The reliable risk factors for mortality of COVID-19 has not evaluated in well-characterised cohort. This study aimed to identify risk factors for in-hospital mortality within 56 days in patients with severe infection of COVID-19.

Design

Retrospective multicentre cohort study.

Setting

Five tertiary hospitals of Daegu, South Korea.

Participants

1005 participants over 19 years old confirmed COVID-19 using real-time PCR from nasopharyngeal and oropharyngeal swabs.

Methods

The clinical and laboratory features of patients with COVID-19 receiving respiratory support were analysed to ascertain the risk factors for mortality using the Cox proportional hazards regression model. The relationship between overall survival and risk factors was analysed using the Kaplan-Meier method.

Outcome

In-hospital mortality for any reason within 56 days.

Results

Of the 1005 patients, 289 (28.8%) received respiratory support, and of these, 70 patients (24.2%) died.
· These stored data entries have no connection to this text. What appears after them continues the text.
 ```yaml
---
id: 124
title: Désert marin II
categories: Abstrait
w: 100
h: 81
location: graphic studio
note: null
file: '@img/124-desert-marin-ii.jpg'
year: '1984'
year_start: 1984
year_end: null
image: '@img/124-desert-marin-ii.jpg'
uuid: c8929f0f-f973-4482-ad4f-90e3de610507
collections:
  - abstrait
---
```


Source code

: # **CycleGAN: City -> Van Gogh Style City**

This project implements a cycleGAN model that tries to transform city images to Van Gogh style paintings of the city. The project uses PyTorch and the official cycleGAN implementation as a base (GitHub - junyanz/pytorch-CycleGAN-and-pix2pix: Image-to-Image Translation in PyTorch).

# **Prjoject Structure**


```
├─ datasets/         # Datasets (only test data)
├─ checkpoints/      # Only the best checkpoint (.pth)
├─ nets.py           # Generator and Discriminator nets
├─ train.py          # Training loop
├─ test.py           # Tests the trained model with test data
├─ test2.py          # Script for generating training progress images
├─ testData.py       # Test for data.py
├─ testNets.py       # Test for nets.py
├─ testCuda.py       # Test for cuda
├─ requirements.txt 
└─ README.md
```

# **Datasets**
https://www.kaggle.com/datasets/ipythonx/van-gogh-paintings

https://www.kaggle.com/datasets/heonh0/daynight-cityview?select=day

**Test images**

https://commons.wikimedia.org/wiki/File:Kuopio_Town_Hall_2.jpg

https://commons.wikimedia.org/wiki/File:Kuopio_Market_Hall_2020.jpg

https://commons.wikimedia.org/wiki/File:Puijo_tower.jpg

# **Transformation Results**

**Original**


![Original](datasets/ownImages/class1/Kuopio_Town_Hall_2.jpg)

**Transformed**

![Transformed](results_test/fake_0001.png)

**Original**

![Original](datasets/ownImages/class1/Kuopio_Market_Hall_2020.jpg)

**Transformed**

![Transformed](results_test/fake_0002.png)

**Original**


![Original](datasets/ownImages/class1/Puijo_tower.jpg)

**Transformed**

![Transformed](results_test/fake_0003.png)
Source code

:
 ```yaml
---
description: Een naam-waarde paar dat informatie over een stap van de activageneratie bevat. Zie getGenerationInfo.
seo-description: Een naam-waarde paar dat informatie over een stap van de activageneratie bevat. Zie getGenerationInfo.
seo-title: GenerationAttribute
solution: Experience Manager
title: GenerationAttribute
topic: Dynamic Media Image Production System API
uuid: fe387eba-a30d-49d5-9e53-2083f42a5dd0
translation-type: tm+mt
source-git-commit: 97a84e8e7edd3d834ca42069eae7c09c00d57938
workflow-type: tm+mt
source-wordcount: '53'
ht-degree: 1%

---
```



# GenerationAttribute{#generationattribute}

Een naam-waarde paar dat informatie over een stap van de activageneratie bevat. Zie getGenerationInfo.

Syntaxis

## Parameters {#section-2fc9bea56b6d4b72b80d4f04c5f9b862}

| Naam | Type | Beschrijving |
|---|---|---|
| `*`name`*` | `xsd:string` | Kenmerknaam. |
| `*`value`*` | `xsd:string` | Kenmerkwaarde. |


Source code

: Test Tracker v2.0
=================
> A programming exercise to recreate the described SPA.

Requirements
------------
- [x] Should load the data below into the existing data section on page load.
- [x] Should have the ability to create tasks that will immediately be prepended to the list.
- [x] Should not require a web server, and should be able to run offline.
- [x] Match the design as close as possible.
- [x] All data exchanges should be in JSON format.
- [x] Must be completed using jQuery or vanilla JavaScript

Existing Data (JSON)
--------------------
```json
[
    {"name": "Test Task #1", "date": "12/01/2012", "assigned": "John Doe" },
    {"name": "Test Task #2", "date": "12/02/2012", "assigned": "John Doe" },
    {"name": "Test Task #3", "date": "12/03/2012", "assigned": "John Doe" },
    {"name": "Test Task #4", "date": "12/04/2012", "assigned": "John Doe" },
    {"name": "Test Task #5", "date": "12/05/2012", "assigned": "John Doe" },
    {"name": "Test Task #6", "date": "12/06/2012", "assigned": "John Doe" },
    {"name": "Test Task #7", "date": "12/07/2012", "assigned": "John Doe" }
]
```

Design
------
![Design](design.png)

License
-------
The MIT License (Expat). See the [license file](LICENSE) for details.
In multivariate analysis, high fibrosis-4 index (FIB-4; HR 2.784), low lymphocyte count (HR 0.480), diabetes (HR 1.917) and systemic inflammatory response syndrome (HR 1.714) were found to be independent risk factors for mortality in patients with COVID-19 receiving respiratory support (all p<0.05). Regardless of respiratory support, survival in the high FIB-4 group was significantly lower than in the low FIB-4 group (28.8 days vs 44.0 days, respectively, p<0.001). A number of risk factors were also significantly related to survival in patients with COVID-19 regardless of respiratory support (0–4 risk factors, 50.2 days; 49.7 days; 44.4 days; 32.0 days; 25.0 days, respectively, p<0.001).

Conclusion

FIB-4 index is a useful predictive marker for mortality in patients with COVID-19 regardless of its severity.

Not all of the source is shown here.